Impact of capital gain tax changes on equity markets
The long-term capital gain tax (LTCG) on sale of listed shares has been increased from 10% to 12.5% and the short-term capital gain tax (STCG) has been increased from 15% to 20%. The market reacted negatively to the announcement initially. However, all the losses were recouped within an hour. This has surprised many market participants who believed that any hike in capital gain tax would be detrimental for the markets.
My thoughts on this are as follows:
(a) Tax is a function of actual profit gained or loss incurred by an investor. Stock price of a stock is a function of the demand and supply of such stock at a given point in time. Demand and supply in turn are determined by the future price expectations. If a larger number of buyers expect the stock price to rise in future, the demand will stay higher, and vice versa. Thus, if the "return expectations" of investors stay high, stock prices may not correct regardless of the cost of transaction and/or taxation of gains. The market correction may need a bigger reset for a meaningful correction. Tax or STT alone would not do much.

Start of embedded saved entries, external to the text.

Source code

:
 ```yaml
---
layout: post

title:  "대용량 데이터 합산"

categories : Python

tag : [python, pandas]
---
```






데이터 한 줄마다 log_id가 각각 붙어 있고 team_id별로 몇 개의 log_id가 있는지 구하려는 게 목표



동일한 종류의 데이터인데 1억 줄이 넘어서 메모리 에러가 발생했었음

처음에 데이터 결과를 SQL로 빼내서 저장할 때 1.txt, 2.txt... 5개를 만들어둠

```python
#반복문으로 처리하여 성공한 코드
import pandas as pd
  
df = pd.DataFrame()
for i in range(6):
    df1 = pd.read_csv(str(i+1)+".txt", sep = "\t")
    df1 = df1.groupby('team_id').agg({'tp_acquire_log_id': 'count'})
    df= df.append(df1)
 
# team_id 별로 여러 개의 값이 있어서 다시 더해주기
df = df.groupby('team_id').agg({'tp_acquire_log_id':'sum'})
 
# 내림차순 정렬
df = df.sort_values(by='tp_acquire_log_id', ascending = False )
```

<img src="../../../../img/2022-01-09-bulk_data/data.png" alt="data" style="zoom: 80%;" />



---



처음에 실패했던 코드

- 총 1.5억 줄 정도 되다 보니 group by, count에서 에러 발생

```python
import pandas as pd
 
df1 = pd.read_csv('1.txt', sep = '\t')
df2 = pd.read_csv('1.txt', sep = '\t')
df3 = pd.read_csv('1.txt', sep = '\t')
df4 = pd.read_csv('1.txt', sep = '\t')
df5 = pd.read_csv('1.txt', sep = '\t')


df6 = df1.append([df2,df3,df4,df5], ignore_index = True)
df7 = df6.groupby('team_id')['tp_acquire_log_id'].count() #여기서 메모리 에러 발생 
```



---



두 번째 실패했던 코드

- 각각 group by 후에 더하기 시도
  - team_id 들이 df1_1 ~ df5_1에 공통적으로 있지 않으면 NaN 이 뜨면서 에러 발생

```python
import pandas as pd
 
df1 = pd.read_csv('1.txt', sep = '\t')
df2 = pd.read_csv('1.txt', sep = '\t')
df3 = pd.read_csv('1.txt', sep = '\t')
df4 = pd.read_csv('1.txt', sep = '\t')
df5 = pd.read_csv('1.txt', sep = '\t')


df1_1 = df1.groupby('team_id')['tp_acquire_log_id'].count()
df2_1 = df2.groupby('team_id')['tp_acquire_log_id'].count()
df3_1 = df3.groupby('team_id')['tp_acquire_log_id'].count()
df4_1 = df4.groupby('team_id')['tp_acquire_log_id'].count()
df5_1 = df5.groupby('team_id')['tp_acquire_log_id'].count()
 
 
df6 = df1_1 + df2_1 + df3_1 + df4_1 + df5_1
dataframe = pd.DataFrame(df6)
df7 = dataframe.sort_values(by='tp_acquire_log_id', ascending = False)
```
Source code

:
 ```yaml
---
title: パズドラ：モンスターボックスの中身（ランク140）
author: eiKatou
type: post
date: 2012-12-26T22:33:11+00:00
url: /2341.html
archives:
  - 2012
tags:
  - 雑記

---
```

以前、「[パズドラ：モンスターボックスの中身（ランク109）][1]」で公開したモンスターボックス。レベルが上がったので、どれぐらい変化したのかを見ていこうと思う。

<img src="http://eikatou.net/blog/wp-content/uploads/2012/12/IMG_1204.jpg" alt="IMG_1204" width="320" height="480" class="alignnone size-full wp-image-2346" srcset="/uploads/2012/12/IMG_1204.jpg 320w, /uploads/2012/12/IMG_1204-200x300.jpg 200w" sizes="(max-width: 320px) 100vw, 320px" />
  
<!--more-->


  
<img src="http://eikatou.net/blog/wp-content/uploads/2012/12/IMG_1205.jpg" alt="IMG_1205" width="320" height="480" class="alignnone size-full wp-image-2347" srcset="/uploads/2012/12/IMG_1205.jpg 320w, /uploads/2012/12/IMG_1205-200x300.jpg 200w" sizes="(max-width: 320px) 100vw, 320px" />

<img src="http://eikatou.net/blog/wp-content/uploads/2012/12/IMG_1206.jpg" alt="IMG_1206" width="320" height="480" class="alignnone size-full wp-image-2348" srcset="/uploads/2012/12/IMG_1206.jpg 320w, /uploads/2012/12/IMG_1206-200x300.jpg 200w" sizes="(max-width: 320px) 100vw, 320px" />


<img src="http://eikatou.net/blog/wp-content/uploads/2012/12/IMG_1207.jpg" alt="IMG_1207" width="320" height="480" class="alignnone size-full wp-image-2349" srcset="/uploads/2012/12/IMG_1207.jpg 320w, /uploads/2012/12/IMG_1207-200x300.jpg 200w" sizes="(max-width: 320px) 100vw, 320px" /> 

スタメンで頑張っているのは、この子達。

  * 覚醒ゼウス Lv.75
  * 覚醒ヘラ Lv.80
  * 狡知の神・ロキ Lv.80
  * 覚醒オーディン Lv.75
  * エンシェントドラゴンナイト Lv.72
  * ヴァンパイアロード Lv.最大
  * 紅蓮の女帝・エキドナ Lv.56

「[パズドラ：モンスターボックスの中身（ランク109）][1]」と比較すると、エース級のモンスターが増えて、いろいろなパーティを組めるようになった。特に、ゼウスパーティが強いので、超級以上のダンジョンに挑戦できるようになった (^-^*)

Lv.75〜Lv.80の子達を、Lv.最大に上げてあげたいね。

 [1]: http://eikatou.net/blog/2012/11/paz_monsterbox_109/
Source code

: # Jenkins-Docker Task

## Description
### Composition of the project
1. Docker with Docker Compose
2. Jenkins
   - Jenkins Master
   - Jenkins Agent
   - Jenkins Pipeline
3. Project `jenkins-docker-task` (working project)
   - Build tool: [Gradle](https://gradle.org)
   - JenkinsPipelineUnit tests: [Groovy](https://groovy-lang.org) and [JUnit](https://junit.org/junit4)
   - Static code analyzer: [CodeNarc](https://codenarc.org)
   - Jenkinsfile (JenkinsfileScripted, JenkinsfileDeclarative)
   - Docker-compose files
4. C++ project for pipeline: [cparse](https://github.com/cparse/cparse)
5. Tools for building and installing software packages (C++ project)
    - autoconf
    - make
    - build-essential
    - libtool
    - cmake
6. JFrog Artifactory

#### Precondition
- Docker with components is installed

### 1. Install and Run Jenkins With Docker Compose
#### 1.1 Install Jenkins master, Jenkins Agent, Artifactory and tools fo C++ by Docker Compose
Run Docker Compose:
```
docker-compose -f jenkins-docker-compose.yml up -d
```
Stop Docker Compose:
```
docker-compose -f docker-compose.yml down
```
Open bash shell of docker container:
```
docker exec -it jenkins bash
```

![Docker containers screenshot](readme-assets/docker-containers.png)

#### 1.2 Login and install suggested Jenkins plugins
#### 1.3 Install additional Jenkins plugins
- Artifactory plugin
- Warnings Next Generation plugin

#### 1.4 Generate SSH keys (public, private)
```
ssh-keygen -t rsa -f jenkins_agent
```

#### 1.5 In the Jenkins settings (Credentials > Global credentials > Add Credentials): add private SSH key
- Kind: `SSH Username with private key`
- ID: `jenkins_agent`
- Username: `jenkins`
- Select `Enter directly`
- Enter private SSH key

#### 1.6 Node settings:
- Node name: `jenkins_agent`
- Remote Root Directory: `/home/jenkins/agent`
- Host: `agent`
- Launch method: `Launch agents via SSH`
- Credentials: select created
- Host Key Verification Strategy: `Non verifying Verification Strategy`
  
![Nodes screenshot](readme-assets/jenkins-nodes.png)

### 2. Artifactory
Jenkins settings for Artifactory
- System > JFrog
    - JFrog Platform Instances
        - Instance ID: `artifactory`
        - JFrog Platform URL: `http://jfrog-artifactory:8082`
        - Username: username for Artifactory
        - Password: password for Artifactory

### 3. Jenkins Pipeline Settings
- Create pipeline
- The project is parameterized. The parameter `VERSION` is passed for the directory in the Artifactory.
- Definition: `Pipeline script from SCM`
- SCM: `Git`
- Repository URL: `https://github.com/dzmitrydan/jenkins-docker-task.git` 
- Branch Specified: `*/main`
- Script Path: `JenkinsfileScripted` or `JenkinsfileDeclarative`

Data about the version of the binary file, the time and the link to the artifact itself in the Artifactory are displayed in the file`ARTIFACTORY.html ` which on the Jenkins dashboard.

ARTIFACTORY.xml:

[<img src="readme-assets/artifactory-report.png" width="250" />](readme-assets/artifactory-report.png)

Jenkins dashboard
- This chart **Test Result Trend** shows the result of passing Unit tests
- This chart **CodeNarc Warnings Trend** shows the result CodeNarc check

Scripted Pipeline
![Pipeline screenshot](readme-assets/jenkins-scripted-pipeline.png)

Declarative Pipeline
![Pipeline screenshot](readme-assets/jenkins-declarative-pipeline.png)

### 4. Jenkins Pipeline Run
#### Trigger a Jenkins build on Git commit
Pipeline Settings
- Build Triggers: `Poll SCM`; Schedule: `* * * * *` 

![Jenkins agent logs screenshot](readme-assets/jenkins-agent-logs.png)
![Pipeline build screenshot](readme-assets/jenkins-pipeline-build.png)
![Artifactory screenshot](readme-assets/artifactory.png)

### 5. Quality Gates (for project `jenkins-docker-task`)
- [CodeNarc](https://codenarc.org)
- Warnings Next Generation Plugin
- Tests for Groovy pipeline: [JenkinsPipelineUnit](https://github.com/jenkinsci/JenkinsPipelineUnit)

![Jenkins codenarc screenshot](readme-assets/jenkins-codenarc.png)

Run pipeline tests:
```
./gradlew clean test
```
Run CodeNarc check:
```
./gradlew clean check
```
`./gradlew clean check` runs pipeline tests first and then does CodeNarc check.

(b) The capital gain tax structure has not only been simplified, on an average, the effective rates of taxation may be actually lower for many investors. For example, tax rates for STCG on listed bonds, Equity FoF, Gold/Silver ETF, have been reduced and holding periods are also aligned with listed shares. Similarly, tax rates for LTCG on Equity FoF, Overseas FoF, Gold/Silver FoF, Gold Funds, physical gold, unlisted stocks and foreign equity have been materially reduced.
(c) Contrary to first impression, the budget may be positive for the real estate sector. The effective LTCG on sale of properties may be lower, despite lack of indexation benefit, in a majority of cases. Besides, the likely reduction in stamp duty may benefit the buyers.
(d) By bringing taxation of listed bonds at par with equities, while keeping bond funds taxable at a much higher rate, the government wants to kick start the growth of the retail debt market, especially after inclusion of Indian government bonds in the JP Morgan bond index.
Gold
The finance minister has cut effective import duty on gold from 15% to 6% in this budget. Besides, the capital gains tax on physical gold, gold funds and gold/silver ETFs has been reduced materially.
These proposals have baffled my market participants. They have argued that this may lead to undue rise in import of gold, this adversely affecting the trade balance. Secondly, bringing LTCG taxation of gold at par with equities and bonds is against the spirit of financialization of domestic savings. It is pertinent to note that the NDA government has strived to financialize gold holdings through Sovereign Gold Bonds and other measures in the past 8 years.
In my view, there could be three reasons behind the proposal to cut tax and duties on gold.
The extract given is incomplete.